Bend me, shape me: Clathrin in action

Endocytic clathrin-coated pits were among the first cellular structures described by electron microscopy over five decades ago. Despite this, the question remains: Does clathrin bind to the membrane as a flat lattice and then bend during coated pit invagination, or does clathrin assemble with a defined curvature as membranes invaginate? Avinoam et al. applied two state-of-the-art imaging approaches to resolve this conflict. They suggest that clathrin assembles into a defined flat lattice early in endocytosis, which predetermines the size of the vesicle. The assembled clathrin coat then rearranges through dynamic exchange of clathrin with the cytosolic pool to wrap around the forming vesicle.
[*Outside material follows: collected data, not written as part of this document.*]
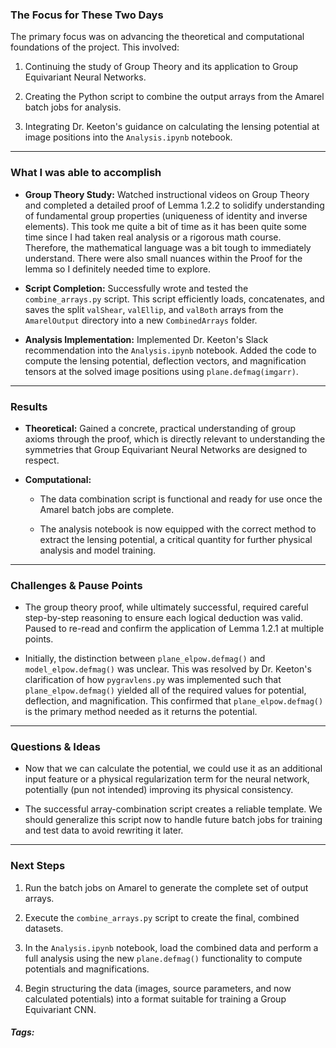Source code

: ### The Focus for These Two Days

The primary focus was on advancing the theoretical and computational foundations of the project. This involved:

1. Continuing the study of Group Theory and its application to Group Equivariant Neural Networks.
    
2. Creating the Python script to combine the output arrays from the Amarel batch jobs for analysis.
    
3. Integrating Dr. Keeton's guidance on calculating the lensing potential at image positions into the `Analysis.ipynb` notebook.
***
### What I was able to accomplish

- **Group Theory Study:** Watched instructional videos on Group Theory and completed a detailed proof of Lemma 1.2.2 to solidify understanding of fundamental group properties (uniqueness of identity and inverse elements). This took me quite a bit of time as it has been quite some time since I had taken real analysis or a rigorous math course. Therefore, the mathematical language was a bit tough to immediately understand. There were also small nuances within the Proof for the lemma so I definitely needed time to explore.
    
- **Script Completion:** Successfully wrote and tested the `combine_arrays.py` script. This script efficiently loads, concatenates, and saves the split `valShear`, `valEllip`, and `valBoth` arrays from the `AmarelOutput` directory into a new `CombinedArrays` folder.
    
- **Analysis Implementation:** Implemented Dr. Keeton's Slack recommendation into the `Analysis.ipynb` notebook. Added the code to compute the lensing potential, deflection vectors, and magnification tensors at the solved image positions using `plane.defmag(imgarr)`.
***
### Results

- **Theoretical:** Gained a concrete, practical understanding of group axioms through the proof, which is directly relevant to understanding the symmetries that Group Equivariant Neural Networks are designed to respect.
    
- **Computational:**
    - The data combination script is functional and ready for use once the Amarel batch jobs are complete.
        
    - The analysis notebook is now equipped with the correct method to extract the lensing potential, a critical quantity for further physical analysis and model training.
***
### Challenges & Pause Points

- The group theory proof, while ultimately successful, required careful step-by-step reasoning to ensure each logical deduction was valid. Paused to re-read and confirm the application of Lemma 1.2.1 at multiple points. 
    
- Initially, the distinction between `plane_elpow.defmag()` and `model_elpow.defmag()` was unclear. This was resolved by Dr. Keeton's clarification of how `pygravlens.py` was implemented such that `plane_elpow.defmag()` yielded all of the required values for potential, deflection, and magnification. This confirmed that `plane_elpow.defmag()` is the primary method needed as it returns the potential.
***
### Questions & Ideas

- Now that we can calculate the potential, we could use it as an additional input feature or a physical regularization term for the neural network, potentially (pun not intended) improving its physical consistency.

- The successful array-combination script creates a reliable template. We should generalize this script now to handle future batch jobs for training and test data to avoid rewriting it later. 
***
### Next Steps

1. Run the batch jobs on Amarel to generate the complete set of output arrays.
    
2. Execute the `combine_arrays.py` script to create the final, combined datasets.
    
3. In the `Analysis.ipynb` notebook, load the combined data and perform a full analysis using the new `plane.defmag()` functionality to compute potentials and magnifications.
    
4. Begin structuring the data (images, source parameters, and now calculated potentials) into a format suitable for training a Group Equivariant CNN.

##### Tags:




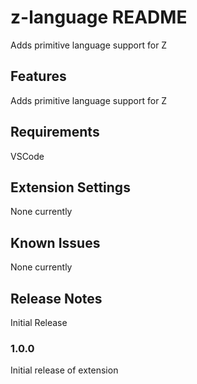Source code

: # z-language README

Adds primitive language support for Z

## Features

Adds primitive language support for Z

## Requirements

VSCode

## Extension Settings

None currently

## Known Issues

None currently

## Release Notes

Initial Release

### 1.0.0

Initial release of extension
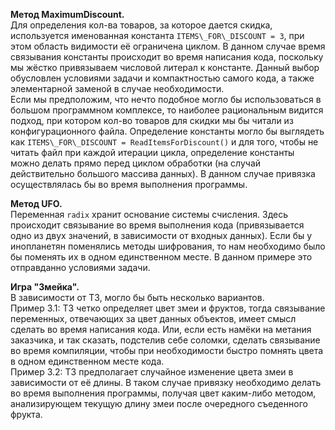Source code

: **Метод MaximumDiscount.**<br/>
Для определения кол-ва товаров, за которое дается скидка, используется именованная константа `ITEMS\_FOR\_DISCOUNT = 3`, при этом область видимости её ограничена циклом. В данном случае время связывания константы происходит во время написания кода, поскольку мы жёстко привязываем числовой литерал к константе. Данный выбор обусловлен условиями задачи и компактностью самого кода, а также элементарной заменой в случае необходимости. 
<br/>
Если мы предположим, что нечто подобное могло бы использоваться в большом программном комплексе, то наиболее рациональным видится подход, при котором кол-во товаров для скидки мы бы читали из конфигурационного файла. Определение константы могло бы выглядеть как `ITEMS\_FOR\_DISCOUNT = ReadItemsForDiscount()` и для того, чтобы не читать файл при каждой итерации цикла, определение константы можно делать прямо перед циклом обработки (на случай действительно большого массива данных). В данном случае привязка осуществлялась бы во время выполнения программы.

**Метод UFO.**<br/>
Переменная `radix` хранит основание системы счисления. Здесь происходит связывание во время выполнения кода (привязывается одно из двух значений, в зависимости от входных данных). Если бы у инопланетян поменялись методы шифрования, то нам необходимо было бы поменять их в одном единственном месте. В данном примере это отправданно условиями задачи.

**Игра "Змейка".**<br/>
В зависимости от ТЗ, могло бы быть несколько вариантов.<br/>
Пример 3.1: ТЗ четко определяет цвет змеи и фруктов, тогда связывание переменных, отвечающих за цвет данных объектов, имеет смысл сделать во время написания кода. Или, если есть намёки на метания заказчика, и так сказать, подстелив себе соломки, сделать связывание во время компиляции, чтобы при необходимости быстро помнять цвета в одном единственном месте кода.<br/>
Пример 3.2: ТЗ предполагает случайное изменение цвета змеи в зависимости от её длины. В таком случае привязку необходимо делать во время выполнения программы, получая цвет каким-либо методом, анализирующем текущую длину змеи после очередного съеденного фрукта.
Science, this issue p. 1369


During clathrin-mediated endocytosis (CME), plasma membrane regions are internalized to retrieve extracellular molecules and cell surface components. Whether endocytosis occurs by direct clathrin assembly into curved lattices on the budding vesicle or by initial recruitment to flat membranes and subsequent reshaping has been controversial. To distinguish between these models, we combined fluorescence microscopy and electron tomography to locate endocytic sites and to determine their coat and membrane shapes during invagination. The curvature of the clathrin coat increased, whereas the coated surface area remained nearly constant. Furthermore, clathrin rapidly exchanged at all stages of CME. Thus, coated vesicle budding appears to involve bending of a dynamic preassembled clathrin coat.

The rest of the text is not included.